Plain-text document sources:

-------------------------

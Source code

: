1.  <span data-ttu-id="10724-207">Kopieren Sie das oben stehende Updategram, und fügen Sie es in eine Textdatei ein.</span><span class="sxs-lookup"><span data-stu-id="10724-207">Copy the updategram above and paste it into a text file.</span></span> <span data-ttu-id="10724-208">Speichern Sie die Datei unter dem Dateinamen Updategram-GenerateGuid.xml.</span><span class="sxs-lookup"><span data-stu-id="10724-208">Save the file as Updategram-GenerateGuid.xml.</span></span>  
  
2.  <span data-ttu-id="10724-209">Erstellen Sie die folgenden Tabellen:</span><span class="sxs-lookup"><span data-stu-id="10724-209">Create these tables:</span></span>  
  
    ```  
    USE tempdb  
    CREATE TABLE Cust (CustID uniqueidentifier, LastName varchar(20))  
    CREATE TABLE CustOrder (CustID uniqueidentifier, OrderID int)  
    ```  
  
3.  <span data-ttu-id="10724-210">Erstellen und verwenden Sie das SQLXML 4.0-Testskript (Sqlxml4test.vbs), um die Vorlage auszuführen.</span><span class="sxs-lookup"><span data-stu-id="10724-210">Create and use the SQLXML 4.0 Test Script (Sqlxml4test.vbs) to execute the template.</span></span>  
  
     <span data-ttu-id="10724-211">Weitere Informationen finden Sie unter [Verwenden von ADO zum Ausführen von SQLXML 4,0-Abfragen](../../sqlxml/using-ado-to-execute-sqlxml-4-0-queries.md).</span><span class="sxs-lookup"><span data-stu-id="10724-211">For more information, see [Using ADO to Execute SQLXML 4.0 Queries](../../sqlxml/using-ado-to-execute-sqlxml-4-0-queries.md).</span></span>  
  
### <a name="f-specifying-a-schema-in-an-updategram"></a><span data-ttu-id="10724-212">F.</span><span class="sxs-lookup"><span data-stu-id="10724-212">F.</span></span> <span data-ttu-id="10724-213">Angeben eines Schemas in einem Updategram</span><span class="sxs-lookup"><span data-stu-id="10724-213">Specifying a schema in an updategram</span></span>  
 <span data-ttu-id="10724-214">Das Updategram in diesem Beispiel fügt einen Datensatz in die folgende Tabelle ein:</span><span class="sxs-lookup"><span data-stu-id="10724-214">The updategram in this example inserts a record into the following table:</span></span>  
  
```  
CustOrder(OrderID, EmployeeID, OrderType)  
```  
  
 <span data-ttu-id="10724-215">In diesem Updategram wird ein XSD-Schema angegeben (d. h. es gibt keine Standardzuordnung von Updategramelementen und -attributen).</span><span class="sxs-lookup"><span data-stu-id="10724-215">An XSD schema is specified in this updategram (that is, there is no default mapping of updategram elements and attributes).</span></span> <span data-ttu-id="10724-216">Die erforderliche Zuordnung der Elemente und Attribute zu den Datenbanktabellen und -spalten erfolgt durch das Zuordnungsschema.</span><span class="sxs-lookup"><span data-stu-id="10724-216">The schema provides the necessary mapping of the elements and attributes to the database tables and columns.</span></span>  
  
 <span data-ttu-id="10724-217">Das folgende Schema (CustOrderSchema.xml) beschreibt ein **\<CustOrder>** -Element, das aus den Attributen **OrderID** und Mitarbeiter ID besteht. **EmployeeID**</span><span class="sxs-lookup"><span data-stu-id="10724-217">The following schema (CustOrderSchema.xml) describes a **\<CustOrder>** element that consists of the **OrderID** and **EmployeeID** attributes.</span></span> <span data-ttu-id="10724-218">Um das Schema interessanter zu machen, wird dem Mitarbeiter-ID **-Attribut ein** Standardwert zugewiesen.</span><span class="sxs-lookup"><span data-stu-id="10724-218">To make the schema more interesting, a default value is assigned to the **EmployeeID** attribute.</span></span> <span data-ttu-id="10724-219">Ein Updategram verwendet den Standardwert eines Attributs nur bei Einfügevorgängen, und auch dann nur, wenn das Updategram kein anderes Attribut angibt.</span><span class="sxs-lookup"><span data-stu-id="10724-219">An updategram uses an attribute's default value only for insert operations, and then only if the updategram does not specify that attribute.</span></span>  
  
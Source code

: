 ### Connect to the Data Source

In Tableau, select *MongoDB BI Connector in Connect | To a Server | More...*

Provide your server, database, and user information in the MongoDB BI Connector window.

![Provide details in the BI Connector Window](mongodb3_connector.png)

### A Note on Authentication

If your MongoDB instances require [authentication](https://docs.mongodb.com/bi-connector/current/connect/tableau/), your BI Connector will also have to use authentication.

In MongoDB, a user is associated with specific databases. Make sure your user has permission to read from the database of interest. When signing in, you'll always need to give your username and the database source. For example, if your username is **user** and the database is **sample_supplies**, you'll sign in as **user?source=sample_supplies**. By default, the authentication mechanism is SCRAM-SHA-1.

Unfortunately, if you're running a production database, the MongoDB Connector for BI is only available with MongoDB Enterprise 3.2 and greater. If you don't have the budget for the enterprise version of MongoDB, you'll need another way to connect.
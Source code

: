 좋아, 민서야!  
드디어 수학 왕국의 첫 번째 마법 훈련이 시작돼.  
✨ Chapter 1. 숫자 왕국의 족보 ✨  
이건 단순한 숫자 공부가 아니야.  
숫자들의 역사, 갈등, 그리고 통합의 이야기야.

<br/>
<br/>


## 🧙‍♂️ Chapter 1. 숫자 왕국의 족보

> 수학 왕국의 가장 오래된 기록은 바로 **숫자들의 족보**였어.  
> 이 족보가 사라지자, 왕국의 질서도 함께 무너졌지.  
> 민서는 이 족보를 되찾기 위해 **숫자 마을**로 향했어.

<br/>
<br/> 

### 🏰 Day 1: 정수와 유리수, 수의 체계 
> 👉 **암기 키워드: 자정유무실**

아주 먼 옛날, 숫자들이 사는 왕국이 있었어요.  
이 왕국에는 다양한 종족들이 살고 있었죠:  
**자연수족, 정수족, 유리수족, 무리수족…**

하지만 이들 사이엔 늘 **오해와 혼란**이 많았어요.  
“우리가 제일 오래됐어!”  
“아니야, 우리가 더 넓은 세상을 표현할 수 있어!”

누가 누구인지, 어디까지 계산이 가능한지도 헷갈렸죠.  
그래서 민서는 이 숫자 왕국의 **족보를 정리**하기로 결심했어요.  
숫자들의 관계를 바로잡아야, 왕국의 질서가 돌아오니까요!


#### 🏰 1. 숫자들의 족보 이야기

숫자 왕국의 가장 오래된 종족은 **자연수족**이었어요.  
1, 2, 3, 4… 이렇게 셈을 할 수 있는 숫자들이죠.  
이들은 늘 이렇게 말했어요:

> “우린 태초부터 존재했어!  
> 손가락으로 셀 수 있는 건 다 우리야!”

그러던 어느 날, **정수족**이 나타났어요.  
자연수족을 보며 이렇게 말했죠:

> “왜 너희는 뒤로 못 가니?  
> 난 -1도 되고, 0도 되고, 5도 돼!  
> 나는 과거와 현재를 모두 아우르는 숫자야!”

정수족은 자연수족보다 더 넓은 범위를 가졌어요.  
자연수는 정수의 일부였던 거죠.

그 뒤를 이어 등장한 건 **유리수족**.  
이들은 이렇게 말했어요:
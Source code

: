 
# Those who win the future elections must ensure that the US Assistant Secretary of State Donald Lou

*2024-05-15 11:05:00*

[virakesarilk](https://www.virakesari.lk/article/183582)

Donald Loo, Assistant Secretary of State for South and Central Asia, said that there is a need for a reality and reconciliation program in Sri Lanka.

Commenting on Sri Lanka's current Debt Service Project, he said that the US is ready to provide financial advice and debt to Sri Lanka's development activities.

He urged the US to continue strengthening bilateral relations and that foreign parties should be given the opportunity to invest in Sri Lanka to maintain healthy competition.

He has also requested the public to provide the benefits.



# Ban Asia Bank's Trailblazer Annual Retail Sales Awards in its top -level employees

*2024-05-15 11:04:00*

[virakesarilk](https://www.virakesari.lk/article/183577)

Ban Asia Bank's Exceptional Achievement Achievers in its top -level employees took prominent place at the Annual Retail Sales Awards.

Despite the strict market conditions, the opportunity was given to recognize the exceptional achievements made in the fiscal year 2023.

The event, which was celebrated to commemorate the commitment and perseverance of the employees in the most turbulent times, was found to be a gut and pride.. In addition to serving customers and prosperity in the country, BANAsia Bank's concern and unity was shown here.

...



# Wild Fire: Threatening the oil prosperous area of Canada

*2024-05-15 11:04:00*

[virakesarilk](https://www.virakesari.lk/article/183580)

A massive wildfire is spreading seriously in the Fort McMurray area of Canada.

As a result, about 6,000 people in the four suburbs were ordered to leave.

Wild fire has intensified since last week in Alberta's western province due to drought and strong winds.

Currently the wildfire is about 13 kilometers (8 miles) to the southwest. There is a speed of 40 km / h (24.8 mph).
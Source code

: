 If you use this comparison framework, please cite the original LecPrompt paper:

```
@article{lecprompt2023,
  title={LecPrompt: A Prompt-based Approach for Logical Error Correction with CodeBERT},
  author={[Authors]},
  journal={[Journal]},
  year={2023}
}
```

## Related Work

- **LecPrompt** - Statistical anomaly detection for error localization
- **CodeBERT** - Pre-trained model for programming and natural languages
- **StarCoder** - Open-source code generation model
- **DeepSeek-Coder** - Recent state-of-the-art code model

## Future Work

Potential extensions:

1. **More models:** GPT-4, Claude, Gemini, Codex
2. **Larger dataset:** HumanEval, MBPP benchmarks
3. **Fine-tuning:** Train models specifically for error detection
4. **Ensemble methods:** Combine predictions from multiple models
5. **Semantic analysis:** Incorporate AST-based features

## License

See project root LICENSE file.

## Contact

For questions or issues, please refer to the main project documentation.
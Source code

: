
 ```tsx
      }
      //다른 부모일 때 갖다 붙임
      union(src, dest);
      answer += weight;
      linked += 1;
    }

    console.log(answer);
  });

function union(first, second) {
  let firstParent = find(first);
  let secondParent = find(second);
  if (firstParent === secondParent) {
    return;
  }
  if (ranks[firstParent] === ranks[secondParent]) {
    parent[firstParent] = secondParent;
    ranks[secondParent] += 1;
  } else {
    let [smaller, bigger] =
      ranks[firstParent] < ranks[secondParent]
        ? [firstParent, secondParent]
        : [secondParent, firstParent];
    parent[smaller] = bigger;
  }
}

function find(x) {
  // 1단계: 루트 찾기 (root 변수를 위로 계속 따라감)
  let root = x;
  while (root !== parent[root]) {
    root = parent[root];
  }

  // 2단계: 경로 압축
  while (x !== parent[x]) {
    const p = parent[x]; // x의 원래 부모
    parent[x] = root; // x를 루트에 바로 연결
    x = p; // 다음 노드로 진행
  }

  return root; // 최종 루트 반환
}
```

-------------------------

**Assignment**
The answer must be a single number: how many lines in the records above contain the word "file".

**Exercise result**
2